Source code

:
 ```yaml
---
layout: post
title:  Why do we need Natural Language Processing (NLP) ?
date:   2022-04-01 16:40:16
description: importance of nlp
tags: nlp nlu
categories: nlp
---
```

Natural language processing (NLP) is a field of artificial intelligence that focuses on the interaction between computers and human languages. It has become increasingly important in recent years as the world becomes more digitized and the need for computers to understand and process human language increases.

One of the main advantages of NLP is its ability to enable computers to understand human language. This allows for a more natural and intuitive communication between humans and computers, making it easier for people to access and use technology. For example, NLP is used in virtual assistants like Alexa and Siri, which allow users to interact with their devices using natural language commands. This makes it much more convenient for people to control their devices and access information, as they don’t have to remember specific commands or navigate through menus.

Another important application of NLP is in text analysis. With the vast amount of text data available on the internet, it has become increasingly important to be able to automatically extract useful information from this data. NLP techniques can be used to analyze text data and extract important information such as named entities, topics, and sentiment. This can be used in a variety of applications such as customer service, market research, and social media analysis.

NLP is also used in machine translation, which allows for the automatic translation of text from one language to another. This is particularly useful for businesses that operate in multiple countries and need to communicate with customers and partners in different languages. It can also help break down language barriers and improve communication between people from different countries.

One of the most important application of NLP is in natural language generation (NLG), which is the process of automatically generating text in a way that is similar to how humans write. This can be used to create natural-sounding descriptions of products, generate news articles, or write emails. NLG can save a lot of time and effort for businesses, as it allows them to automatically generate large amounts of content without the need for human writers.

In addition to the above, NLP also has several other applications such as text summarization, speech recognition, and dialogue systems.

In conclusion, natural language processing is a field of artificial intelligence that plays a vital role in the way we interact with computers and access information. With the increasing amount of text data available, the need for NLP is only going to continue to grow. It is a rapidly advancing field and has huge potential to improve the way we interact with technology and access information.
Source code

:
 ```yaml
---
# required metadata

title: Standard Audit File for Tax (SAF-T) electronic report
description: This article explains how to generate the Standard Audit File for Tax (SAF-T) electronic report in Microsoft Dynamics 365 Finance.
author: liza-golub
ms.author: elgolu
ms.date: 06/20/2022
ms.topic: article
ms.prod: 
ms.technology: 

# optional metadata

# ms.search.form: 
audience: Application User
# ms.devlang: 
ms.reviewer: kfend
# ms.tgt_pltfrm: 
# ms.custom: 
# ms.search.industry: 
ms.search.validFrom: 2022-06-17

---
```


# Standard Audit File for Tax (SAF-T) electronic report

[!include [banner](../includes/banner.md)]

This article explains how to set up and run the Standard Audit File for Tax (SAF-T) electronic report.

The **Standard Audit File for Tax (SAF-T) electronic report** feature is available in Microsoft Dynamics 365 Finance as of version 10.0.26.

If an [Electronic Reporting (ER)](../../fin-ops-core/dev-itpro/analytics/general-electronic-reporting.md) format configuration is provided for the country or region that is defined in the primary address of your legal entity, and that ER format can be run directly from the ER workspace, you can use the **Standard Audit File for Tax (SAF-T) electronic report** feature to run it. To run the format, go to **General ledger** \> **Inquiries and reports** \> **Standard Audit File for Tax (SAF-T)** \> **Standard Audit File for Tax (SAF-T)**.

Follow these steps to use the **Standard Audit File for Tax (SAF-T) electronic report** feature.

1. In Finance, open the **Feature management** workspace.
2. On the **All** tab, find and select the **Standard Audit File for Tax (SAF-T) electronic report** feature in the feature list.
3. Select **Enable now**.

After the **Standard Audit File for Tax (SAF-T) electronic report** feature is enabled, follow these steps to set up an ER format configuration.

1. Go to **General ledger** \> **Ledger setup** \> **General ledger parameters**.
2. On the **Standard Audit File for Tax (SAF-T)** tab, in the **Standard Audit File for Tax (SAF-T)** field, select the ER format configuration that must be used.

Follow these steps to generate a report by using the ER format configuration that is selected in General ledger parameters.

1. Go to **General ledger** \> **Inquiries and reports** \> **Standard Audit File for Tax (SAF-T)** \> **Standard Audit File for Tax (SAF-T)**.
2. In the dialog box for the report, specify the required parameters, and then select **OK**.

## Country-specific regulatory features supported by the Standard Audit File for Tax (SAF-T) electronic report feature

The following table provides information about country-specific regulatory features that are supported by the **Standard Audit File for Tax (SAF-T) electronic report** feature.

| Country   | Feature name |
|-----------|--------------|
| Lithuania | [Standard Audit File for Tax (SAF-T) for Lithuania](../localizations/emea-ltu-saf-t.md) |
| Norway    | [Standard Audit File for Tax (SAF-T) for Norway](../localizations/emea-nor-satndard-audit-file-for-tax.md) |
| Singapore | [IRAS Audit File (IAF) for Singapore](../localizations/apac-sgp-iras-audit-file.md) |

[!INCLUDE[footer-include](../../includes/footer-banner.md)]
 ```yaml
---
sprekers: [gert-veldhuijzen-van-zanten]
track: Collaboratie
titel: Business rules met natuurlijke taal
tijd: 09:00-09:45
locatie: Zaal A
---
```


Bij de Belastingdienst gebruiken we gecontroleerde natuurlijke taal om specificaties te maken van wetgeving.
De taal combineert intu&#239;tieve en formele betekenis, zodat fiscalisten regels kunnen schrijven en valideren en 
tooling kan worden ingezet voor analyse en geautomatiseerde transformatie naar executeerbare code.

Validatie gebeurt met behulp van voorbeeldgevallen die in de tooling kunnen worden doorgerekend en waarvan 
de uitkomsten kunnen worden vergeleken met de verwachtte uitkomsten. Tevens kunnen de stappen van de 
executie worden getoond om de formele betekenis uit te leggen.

· · · · · · ·

• [PROBLEM TO SOLVE] Your reply should be a single number: the count of lines above that contain the word "Dynamics".

• [PROBLEM SOLUTION] 2